Je ne vous connais pas, vous autres hommes: c'est là l'obscurité et la consolation qui m'enveloppe souvent.

Je suis assis devant le portique pour tous les coquins et je demande: Qui veut me tromper?

Ceci est ma première sagesse humaine de me laisser tromper, pour ne pas être obligé de me tenir sur mes gardes à cause des trompeurs.

Hélas! si j'étais sur mes gardes devant l'homme, comment l'homme pourrait-il être une ancre pour mon ballon! Je serais trop facilement arraché, attiré en haut et au loin!

Qu'il faille que je sois sans prudence, c'est là la providence qui est au-dessus de ma destinée.

Et celui qui ne veut pas mourir de soif parmi les hommes doit apprendre à boire dans tous les verres; et qui veut rester pur parmi les hommes doit apprendre à se laver avec de l'eau sale.

Et voici ce que je me suis souvent dit pour me consoler: "Eh bien! Allons! Vieux coeur! Un malheur ne t'a pas réussi: jouis-en comme d'un – bonheur!"
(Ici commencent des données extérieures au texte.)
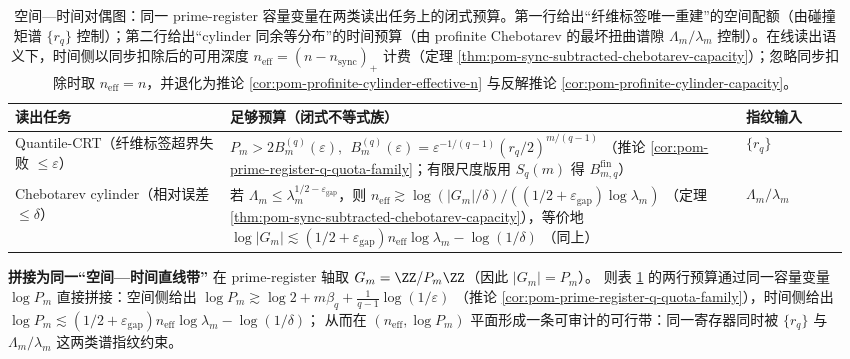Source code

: \begin{table}[H]
\centering
\scriptsize
\setlength{\tabcolsep}{6pt}
\caption{空间—时间对偶图：同一 prime-register 容量变量在两类读出任务上的闭式预算。第一行给出“纤维标签唯一重建”的空间配额（由碰撞矩谱 \(\{r_q\}\) 控制）；第二行给出“cylinder 同余等分布”的时间预算（由 profinite Chebotarev 的最坏扭曲谱隙 \(\Lambda_m/\lambda_m\) 控制）。在线读出语义下，时间侧以同步扣除后的可用深度 \(n_{\mathrm{eff}}=(n-n_{\mathrm{sync}})_+\) 计费（定理 \ref{thm:pom-sync-subtracted-chebotarev-capacity}）；忽略同步扣除时取 \(n_{\mathrm{eff}}=n\)，并退化为推论 \ref{cor:pom-profinite-cylinder-effective-n} 与反解推论 \ref{cor:pom-profinite-cylinder-capacity}。}
\label{tab:pom-space-time-duality-prime-register}
\begin{tabular}{p{0.25\linewidth} p{0.60\linewidth} p{0.12\linewidth}}
\toprule
读出任务 & 足够预算（闭式不等式族） & 指纹输入\\
\midrule
Quantile-CRT（纤维标签超界失败 \(\le\varepsilon\)） &
\(
P_m>2B_m^{(q)}(\varepsilon),
\ \ 
B_m^{(q)}(\varepsilon)=\varepsilon^{-1/(q-1)}(r_q/2)^{m/(q-1)}
\)
（推论 \ref{cor:pom-prime-register-q-quota-family}；有限尺度版用 \(S_q(m)\) 得 \(B_{m,q}^{\mathrm{fin}}\)） &
\(\{r_q\}\)\\

Chebotarev cylinder（相对误差 \(\le\delta\)） &
若 \(\Lambda_m\le \lambda_m^{1/2-\varepsilon_{\mathrm{gap}}}\)，则
\(
n_{\mathrm{eff}}\gtrsim \log(|G_m|/\delta)/((1/2+\varepsilon_{\mathrm{gap}})\log\lambda_m)
\)
（定理 \ref{thm:pom-sync-subtracted-chebotarev-capacity}），等价地
\(
\log|G_m|\lesssim (1/2+\varepsilon_{\mathrm{gap}})n_{\mathrm{eff}}\log\lambda_m-\log(1/\delta)
\)
（同上） &
\(\Lambda_m/\lambda_m\)\\
\bottomrule
\end{tabular}
\end{table}

\noindent\textbf{拼接为同一“空间—时间直线带”}
在 prime-register 轴取 \(G_m=\ZZ/P_m\ZZ\)（因此 \(|G_m|=P_m\)）。
则表 \ref{tab:pom-space-time-duality-prime-register} 的两行预算通过同一容量变量 \(\log P_m\) 直接拼接：空间侧给出
\(
\log P_m\gtrsim \log 2+m\beta_q+\frac{1}{q-1}\log(1/\varepsilon)
\)
（推论 \ref{cor:pom-prime-register-q-quota-family}），时间侧给出
\(
\log P_m\lesssim (1/2+\varepsilon_{\mathrm{gap}})n_{\mathrm{eff}}\log\lambda_m-\log(1/\delta)
\)；
从而在 \((n_{\mathrm{eff}},\log P_m)\) 平面形成一条可审计的可行带：同一寄存器同时被 \(\{r_q\}\) 与 \(\Lambda_m/\lambda_m\) 这两类谱指纹约束。

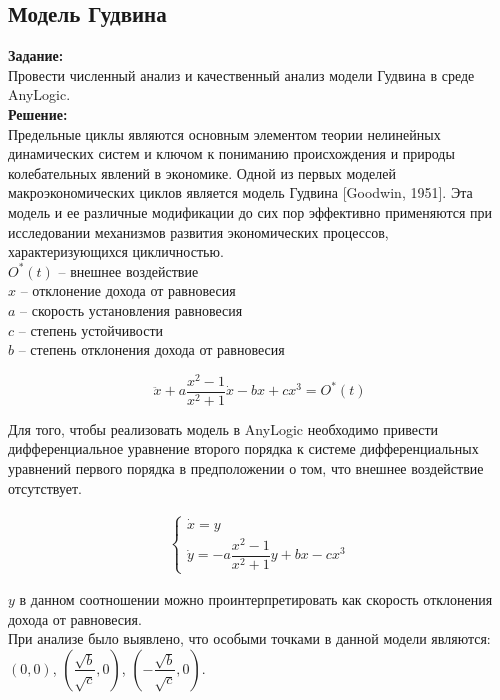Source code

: \subsection*{Модель Гудвина}

\textbf{Задание:}\\
Провести численный анализ и качественный анализ модели Гудвина в среде AnyLogic.\\

\textbf{Решение:}\\
Предельные циклы являются основным элементом теории нелинейных динамических систем и ключом к пониманию происхождения и природы колебательных явлений в экономике. Одной из первых моделей макроэкономических циклов является модель Гудвина [Goodwin, 1951]. Эта модель и ее различные модификации до сих пор эффективно применяются при исследовании механизмов развития экономических процессов, характеризующихся цикличностью.\\

$O^*(t)$ -- внешнее воздействие\\
$x$ -- отклонение дохода от равновесия\\
$a$ -- скорость установления равновесия\\
$c$ -- степень устойчивости\\
$b$ -- степень отклонения дохода от равновесия

\[ \ddot{x} + a \dfrac{x^2 - 1}{x^2 + 1} \dot{x} - b x + c x^3 = O^*(t) \]

Для того, чтобы реализовать модель в AnyLogic необходимо привести дифференциальное уравнение второго порядка к системе дифференциальных уравнений первого порядка в предположении о том, что внешнее воздействие отсутствует.

\begin{align*}
	\begin{cases}
		\dot{x} = y\\
		\dot{y} = -a \dfrac{x^2 - 1}{x^2 + 1} y + bx - cx^3
	\end{cases}
\end{align*}

$y$ в данном соотношении можно проинтерпретировать как скорость отклонения дохода от равновесия.\\

При анализе было выявлено, что особыми точками в данной модели являются: $(0,0)$, $\left(\dfrac{\sqrt{b}}{\sqrt{c}},0\right)$, $\left(-\dfrac{\sqrt{b}}{\sqrt{c}},0\right)$.\\

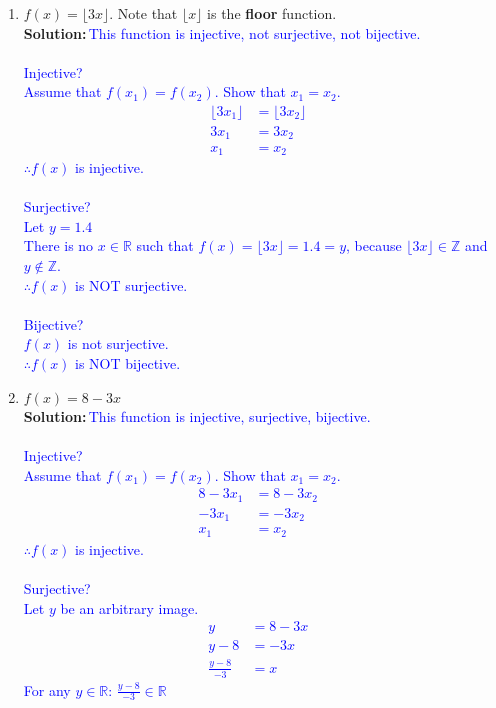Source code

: \documentclass{article}
\newcommand{\sol}[1]{\textbf{Solution:\,}\textcolor{blue}{#1}}
\begin{document}
\begin{enumerate}
\begin{enumerate}	
\item $f(x) = \lfloor 3 x \rfloor$. Note that $\lfloor x \rfloor$ is the \textbf{floor} function.
\\\sol{This function is injective, not surjective, not bijective.
\\\\Injective?
\\Assume that $f(x_1)=f(x_2)$. Show that $x_1=x_2$.
\begin{align*}
\lfloor 3 x_1 \rfloor&=\lfloor 3 x_2 \rfloor&\text{}\\
3 x_1&=3 x_2&\text{}\\
x_1&=x_2&\text{}
\end{align*}
$\therefore f(x)$ is injective.
\\\\Surjective?
\\Let $y=1.4$
\\There is no $x\in\mathbb{R}$ such that $f(x)=\lfloor 3 x \rfloor=1.4=y$, because $\lfloor 3 x \rfloor\in\mathbb{Z}$ and $y\not\in\mathbb{Z}$.
\\$\therefore f(x)$ is NOT surjective.
\\\\Bijective?
\\$f(x)$ is not surjective.
\\$\therefore f(x)$ is NOT bijective.
}\\
\item $f(x) = 8-3x$
\\\sol{This function is injective, surjective, bijective.
\\\\Injective?
\\Assume that $f(x_1)=f(x_2)$. Show that $x_1=x_2$.
\begin{align*}
8-3x_1&=8-3x_2&\text{}\\
-3x_1&=-3x_2&\text{}\\
x_1&=x_2&\text{}
\end{align*}
$\therefore f(x)$ is injective.
\\\\Surjective?
\\Let $y$ be an arbitrary image.
\begin{align*}
y&=8-3x&\text{}\\
y-8&=-3x&\text{}\\
\frac{y-8}{-3}&=x&\text{}
\end{align*}
For any $y\in\mathbb{R}$: $\frac{y-8}{-3}\in\mathbb{R}$
}
\end{enumerate}
\end{enumerate}
\end{document}
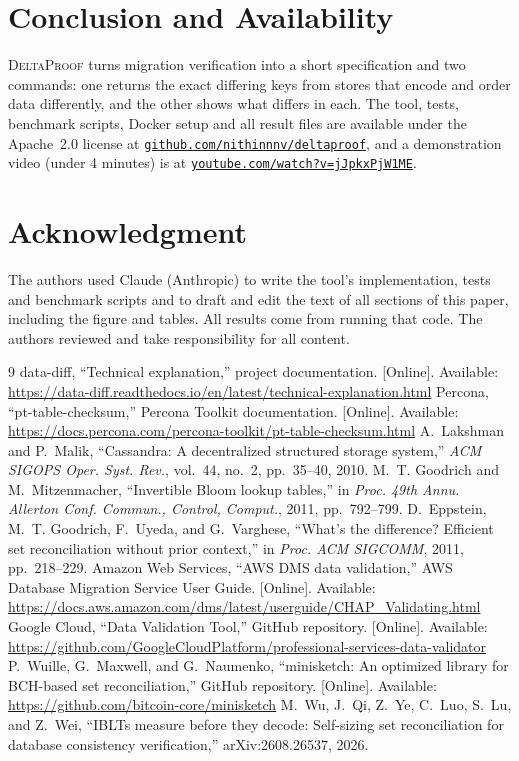 \documentclass[conference]{IEEEtran}
\newcommand{\sys}{\textsc{DeltaProof}}
\newcommand{\repo}{\href{https://github.com/nithinnnv/deltaproof}{\mbox{\texttt{github.com/nithinnnv/deltaproof}}}}
\newcommand{\video}{\href{https://www.youtube.com/watch?v=jJpkxPjW1ME}{\mbox{\texttt{youtube.com/watch?v=jJpkxPjW1ME}}}}
\begin{document}
\section{Conclusion and Availability}
\sys{} turns migration verification into a short specification and two commands: one returns the exact differing keys from stores that encode and order data differently, and the other shows what differs in each. The tool, tests, benchmark scripts, Docker setup and all result files are available under the Apache~2.0 license at \repo{}, and a demonstration video (under 4 minutes) is at \video{}.

\section*{Acknowledgment}
The authors used Claude (Anthropic) to write the tool's implementation, tests and benchmark scripts and to draft and edit the text of all sections of this paper, including the figure and tables. All results come from running that code. The authors reviewed and take responsibility for all content.

\begin{thebibliography}{9}
 data-diff, ``Technical explanation,'' project documentation. [Online]. Available: \url{https://data-diff.readthedocs.io/en/latest/technical-explanation.html}
 Percona, ``pt-table-checksum,'' Percona Toolkit documentation. [Online]. Available: \url{https://docs.percona.com/percona-toolkit/pt-table-checksum.html}
 A.~Lakshman and P.~Malik, ``Cassandra: A decentralized structured storage system,'' \emph{ACM SIGOPS Oper. Syst. Rev.}, vol.~44, no.~2, pp.~35--40, 2010.
 M.~T. Goodrich and M.~Mitzenmacher, ``Invertible Bloom lookup tables,'' in \emph{Proc. 49th Annu. Allerton Conf. Commun., Control, Comput.}, 2011, pp.~792--799.
 D.~Eppstein, M.~T. Goodrich, F.~Uyeda, and G.~Varghese, ``What's the difference? Efficient set reconciliation without prior context,'' in \emph{Proc. ACM SIGCOMM}, 2011, pp.~218--229.
 Amazon Web Services, ``AWS DMS data validation,'' AWS Database Migration Service User Guide. [Online]. Available: \url{https://docs.aws.amazon.com/dms/latest/userguide/CHAP_Validating.html}
 Google Cloud, ``Data Validation Tool,'' GitHub repository. [Online]. Available: \url{https://github.com/GoogleCloudPlatform/professional-services-data-validator}
 P.~Wuille, G.~Maxwell, and G.~Naumenko, ``minisketch: An optimized library for BCH-based set reconciliation,'' GitHub repository. [Online]. Available: \url{https://github.com/bitcoin-core/minisketch}
 M.~Wu, J.~Qi, Z.~Ye, C.~Luo, S.~Lu, and Z.~Wei, ``IBLTs measure before they decode: Self-sizing set reconciliation for database consistency verification,'' arXiv:2608.26537, 2026.
\end{thebibliography}
\end{document}

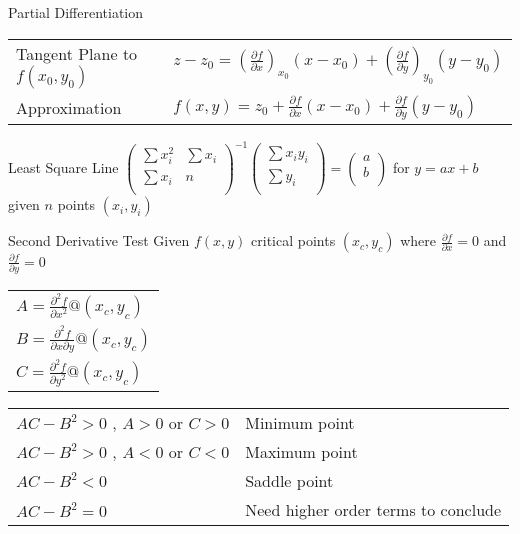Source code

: \begin{section}{Partial Differentiation}
  \begin{tabular}{l l}
    Tangent Plane to $f(x_{0},y_{0})$ & \begin{math}
      z-z_0 =(\frac{\partial{f}}{\partial{x}})_{x_{0}}(x-x_0) + (\frac{\partial{f}}{\partial{y}})_{y_{0}}(y-y_0)
      \end{math} \\
    Approximation & $f(x,y)=z_0 + \frac{\partial{f}}{\partial{x}}(x-x_0) + \frac{\partial{f}}{\partial{y}}(y-y_0)$ \\

  \end{tabular}
  \begin{section}{Least Square Line}
    \begin{math}
      \begin{pmatrix}
        \sum x_i^2 & \sum x_i \\
        \sum x_i & n \\
      \end{pmatrix}^{-1}
      \begin{pmatrix}
        \sum x_i y_i \\
        \sum y_i \\
      \end{pmatrix}
      =
      \begin{pmatrix}
        a \\
        b \\
      \end{pmatrix}
    \end{math}
    for $y = ax + b$ given $n$ points $(x_i,y_i)$
  \end{section}
  \begin{section}{Second Derivative Test}
    Given $f(x,y)$ critical points $(x_c,y_c)$ where $\frac{\partial{f}}{\partial{x}}=0$ and  $\frac{\partial{f}}{\partial{y}}=0$

    \begin{tabular}{l}
      $A = \frac{\partial^2{f}}{\partial{x}^2}@(x_c,y_c)$ \\
      $B = \frac{\partial^2{f}}{\partial{x}\partial{y}}@(x_c,y_c)$ \\
      $C = \frac{\partial^2{f}}{\partial{y}^2}@(x_c,y_c)$ \\
    \end{tabular}

    \begin{tabular}{l l}
      $AC-B^2 > 0$ , $A>0$ or $C>0$  & Minimum point \\
      $AC-B^2 > 0$ , $A<0$ or $C<0$  & Maximum point \\
      $AC-B^2 < 0$  & Saddle point \\
      $AC-B^2 = 0$  & Need higher order terms to conclude \\
    \end{tabular}


\end{section}
\end{section}
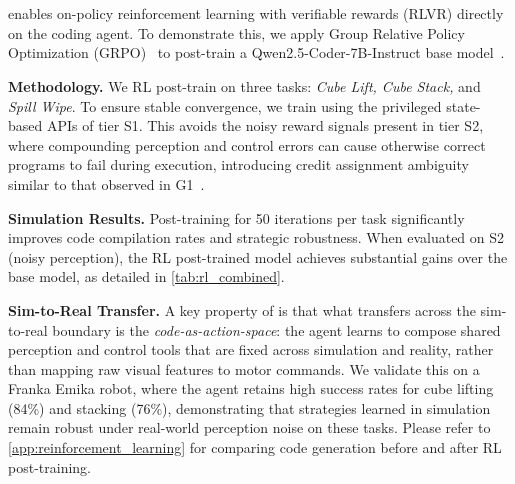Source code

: \section{\rlname{}}


\gymname{} enables on-policy reinforcement learning with verifiable rewards (RLVR) directly on the coding agent. To demonstrate this, we apply Group Relative Policy Optimization (GRPO)~\cite{shao2024deepseekmath, guo2025deepseek} to post-train a Qwen2.5-Coder-7B-Instruct base model~\cite{hui2024qwen2}.

\textbf{Methodology.} We RL post-train on three tasks: \textit{Cube Lift, Cube Stack,} and \textit{Spill Wipe}. To ensure stable convergence, we train using the privileged state-based APIs of tier S1. This avoids the noisy reward signals present in tier S2, where compounding perception and control errors can cause otherwise correct programs to fail during execution, introducing credit assignment ambiguity similar to that observed in G1~\cite{chen2025g1}. 

\caprltab{}
\textbf{Simulation Results.} Post-training for 50 iterations per task significantly improves code compilation rates and strategic robustness. When evaluated on S2 (noisy perception), the RL post-trained model achieves substantial gains over the base model, as detailed in \cref{tab:rl_combined}.

\textbf{Sim-to-Real Transfer.} A key property of \rlname{} is that what transfers across the sim-to-real boundary is the \emph{code-as-action-space}: the agent learns to compose shared perception and control tools that are fixed across simulation and reality, rather than mapping raw visual features to motor commands. We validate this on a Franka Emika robot, where the agent retains high success rates for cube lifting (84\%) and stacking (76\%), demonstrating that strategies learned in simulation remain robust under real-world perception noise on these tasks. Please refer to \cref{app:reinforcement_learning} for comparing code generation before and after RL post-training.


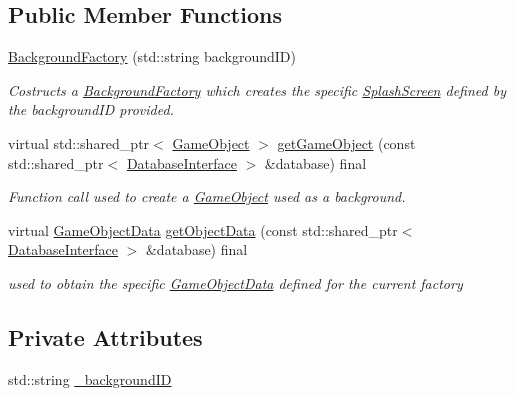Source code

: \subsection*{Public Member Functions}
\begin{DoxyCompactItemize}
\item 
\hyperlink{class_background_factory_a002c292a123aaf3f47f7c70a0abf9406}{Background\+Factory} (std\+::string background\+ID)
\begin{DoxyCompactList}\small\item\em Costructs a \hyperlink{class_background_factory}{Background\+Factory} which creates the specific \hyperlink{class_splash_screen}{Splash\+Screen} defined by the background\+ID provided. \end{DoxyCompactList}\item 
virtual std\+::shared\+\_\+ptr$<$ \hyperlink{class_game_object}{Game\+Object} $>$ \hyperlink{class_background_factory_a17793b3ec704137388b70f53361691c3}{get\+Game\+Object} (const std\+::shared\+\_\+ptr$<$ \hyperlink{class_database_interface}{Database\+Interface} $>$ \&database) final
\begin{DoxyCompactList}\small\item\em Function call used to create a \hyperlink{class_game_object}{Game\+Object} used as a background. \end{DoxyCompactList}\item 
virtual \hyperlink{struct_game_object_data}{Game\+Object\+Data} \hyperlink{class_background_factory_aed13815bcb56568c4b465b5a531ee053}{get\+Object\+Data} (const std\+::shared\+\_\+ptr$<$ \hyperlink{class_database_interface}{Database\+Interface} $>$ \&database) final
\begin{DoxyCompactList}\small\item\em used to obtain the specific \hyperlink{struct_game_object_data}{Game\+Object\+Data} defined for the current factory \end{DoxyCompactList}\end{DoxyCompactItemize}
\subsection*{Private Attributes}
\begin{DoxyCompactItemize}
\item 
std\+::string \hyperlink{class_background_factory_a88dfa3ed001d4975bc8a76f5603d5017}{\+\_\+background\+ID}
\end{DoxyCompactItemize}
Cependant ceci est mon autre sagesse humaine: je ménage les vaniteux plus que les fiers.

La vanité blessée n'est-elle pas mère de toutes les tragédies? Mais où la fierté est blessée, croît quelque chose de meilleur qu'elle.

Pour que la vie soit bonne à regarder il faut que son jeu soit bien joué: mais pour cela il faut de bons acteurs.

J'ai trouvé bons acteurs tous les vaniteux: ils jouent et veulent qu'on aime à les regarder, – tout leur esprit est dans cette volonté.

Ils se représentent, ils s'inventent; auprès d'eux j'aime à regarder la vie, – ainsi se guérit la mélancolie.

C'est pourquoi je ménage les vaniteux, puisqu'ils sont les médecins de ma mélancolie, et puisqu'ils m'attachent à l'homme comme à un spectacle.

Et puis: qui mesure dans toute sa profondeur la modestie du vaniteux! Je veux du bien au vaniteux et j'ai pitié de lui à cause de sa modestie.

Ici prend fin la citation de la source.